For each line of the data below that contains "from", return that line.

:: Records to process

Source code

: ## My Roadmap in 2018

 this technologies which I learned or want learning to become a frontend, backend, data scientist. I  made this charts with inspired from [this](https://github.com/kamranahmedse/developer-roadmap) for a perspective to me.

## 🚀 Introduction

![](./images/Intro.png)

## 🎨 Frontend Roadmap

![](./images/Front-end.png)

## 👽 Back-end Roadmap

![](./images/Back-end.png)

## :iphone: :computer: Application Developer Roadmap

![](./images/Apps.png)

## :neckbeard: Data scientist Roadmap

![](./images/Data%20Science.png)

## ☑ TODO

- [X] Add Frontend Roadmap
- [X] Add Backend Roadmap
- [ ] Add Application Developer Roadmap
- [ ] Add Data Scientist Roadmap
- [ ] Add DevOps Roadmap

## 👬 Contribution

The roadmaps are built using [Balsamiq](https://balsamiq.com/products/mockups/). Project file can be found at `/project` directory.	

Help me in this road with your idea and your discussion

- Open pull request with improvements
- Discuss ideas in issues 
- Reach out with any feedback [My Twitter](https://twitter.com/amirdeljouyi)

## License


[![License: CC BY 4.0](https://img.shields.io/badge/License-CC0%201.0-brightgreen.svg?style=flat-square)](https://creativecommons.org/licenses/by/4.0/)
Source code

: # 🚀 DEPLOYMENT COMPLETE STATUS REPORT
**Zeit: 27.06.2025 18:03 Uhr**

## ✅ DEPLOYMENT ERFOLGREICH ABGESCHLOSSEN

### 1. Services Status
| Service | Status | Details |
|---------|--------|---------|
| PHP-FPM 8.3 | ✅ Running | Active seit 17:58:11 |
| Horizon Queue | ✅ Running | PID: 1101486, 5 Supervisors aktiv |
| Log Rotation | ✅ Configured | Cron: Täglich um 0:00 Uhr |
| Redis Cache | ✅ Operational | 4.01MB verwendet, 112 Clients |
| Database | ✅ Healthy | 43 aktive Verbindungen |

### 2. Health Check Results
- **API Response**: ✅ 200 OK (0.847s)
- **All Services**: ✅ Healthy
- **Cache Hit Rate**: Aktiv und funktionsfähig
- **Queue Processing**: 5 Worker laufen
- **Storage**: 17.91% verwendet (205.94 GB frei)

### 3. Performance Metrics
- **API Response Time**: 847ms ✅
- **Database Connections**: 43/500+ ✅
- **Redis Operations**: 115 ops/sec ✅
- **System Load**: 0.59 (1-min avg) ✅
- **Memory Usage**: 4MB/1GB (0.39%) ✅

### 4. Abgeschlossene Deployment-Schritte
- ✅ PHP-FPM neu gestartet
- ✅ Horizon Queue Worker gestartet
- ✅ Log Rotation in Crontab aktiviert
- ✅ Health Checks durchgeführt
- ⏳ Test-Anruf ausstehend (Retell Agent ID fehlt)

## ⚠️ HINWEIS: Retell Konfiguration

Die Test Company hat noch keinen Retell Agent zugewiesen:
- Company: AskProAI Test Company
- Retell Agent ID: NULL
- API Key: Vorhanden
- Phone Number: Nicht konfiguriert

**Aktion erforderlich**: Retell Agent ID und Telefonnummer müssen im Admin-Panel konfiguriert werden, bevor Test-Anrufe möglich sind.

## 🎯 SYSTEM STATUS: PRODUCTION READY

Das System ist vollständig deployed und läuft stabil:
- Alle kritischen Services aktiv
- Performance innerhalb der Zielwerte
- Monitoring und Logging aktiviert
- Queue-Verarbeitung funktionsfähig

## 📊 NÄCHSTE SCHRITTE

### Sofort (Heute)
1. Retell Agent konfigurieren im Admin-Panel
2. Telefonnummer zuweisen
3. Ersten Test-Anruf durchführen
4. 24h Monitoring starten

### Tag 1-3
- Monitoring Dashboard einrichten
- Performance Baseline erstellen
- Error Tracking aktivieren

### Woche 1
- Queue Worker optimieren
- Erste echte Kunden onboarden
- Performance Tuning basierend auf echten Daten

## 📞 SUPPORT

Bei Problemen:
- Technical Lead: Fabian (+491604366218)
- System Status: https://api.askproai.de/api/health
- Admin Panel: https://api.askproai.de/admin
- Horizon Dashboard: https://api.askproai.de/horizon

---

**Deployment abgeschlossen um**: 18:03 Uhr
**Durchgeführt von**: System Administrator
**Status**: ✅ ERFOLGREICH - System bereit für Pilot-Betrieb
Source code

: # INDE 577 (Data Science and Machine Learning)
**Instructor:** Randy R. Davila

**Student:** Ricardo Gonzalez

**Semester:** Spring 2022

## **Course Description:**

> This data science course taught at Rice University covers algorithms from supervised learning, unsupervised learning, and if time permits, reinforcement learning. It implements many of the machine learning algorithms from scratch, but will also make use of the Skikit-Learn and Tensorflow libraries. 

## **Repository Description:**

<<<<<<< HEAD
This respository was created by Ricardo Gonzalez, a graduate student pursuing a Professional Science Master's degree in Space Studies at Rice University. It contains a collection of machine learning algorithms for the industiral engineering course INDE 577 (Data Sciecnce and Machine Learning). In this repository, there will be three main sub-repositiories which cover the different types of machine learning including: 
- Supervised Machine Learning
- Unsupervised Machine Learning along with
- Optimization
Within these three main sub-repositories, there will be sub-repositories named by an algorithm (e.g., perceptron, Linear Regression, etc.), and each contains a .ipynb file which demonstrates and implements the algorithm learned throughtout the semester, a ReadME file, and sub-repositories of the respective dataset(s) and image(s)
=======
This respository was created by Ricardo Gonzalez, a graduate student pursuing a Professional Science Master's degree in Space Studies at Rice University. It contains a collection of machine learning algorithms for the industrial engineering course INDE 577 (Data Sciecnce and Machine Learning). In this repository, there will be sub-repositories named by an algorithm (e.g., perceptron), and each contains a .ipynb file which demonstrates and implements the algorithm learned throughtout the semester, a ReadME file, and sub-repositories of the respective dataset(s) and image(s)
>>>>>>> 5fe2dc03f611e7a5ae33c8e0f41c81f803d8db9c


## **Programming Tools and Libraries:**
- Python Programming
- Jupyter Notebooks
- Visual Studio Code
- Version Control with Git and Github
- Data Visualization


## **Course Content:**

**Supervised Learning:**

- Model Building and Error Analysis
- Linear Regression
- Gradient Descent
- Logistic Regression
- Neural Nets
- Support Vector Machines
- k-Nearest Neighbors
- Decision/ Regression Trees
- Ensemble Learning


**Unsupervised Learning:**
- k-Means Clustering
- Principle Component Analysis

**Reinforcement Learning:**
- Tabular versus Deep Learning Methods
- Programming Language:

::::

_Written solution_:
 this technologies which I learned or want learning to become a frontend, backend, data scientist. I  made this charts with inspired from [this](https://github.com/kamranahmedse/developer-roadmap) for a perspective to me.
> This data science course taught at Rice University covers algorithms from supervised learning, unsupervised learning, and if time permits, reinforcement learning. It implements many of the machine learning algorithms from scratch, but will also make use of the Skikit-Learn and Tensorflow libraries. 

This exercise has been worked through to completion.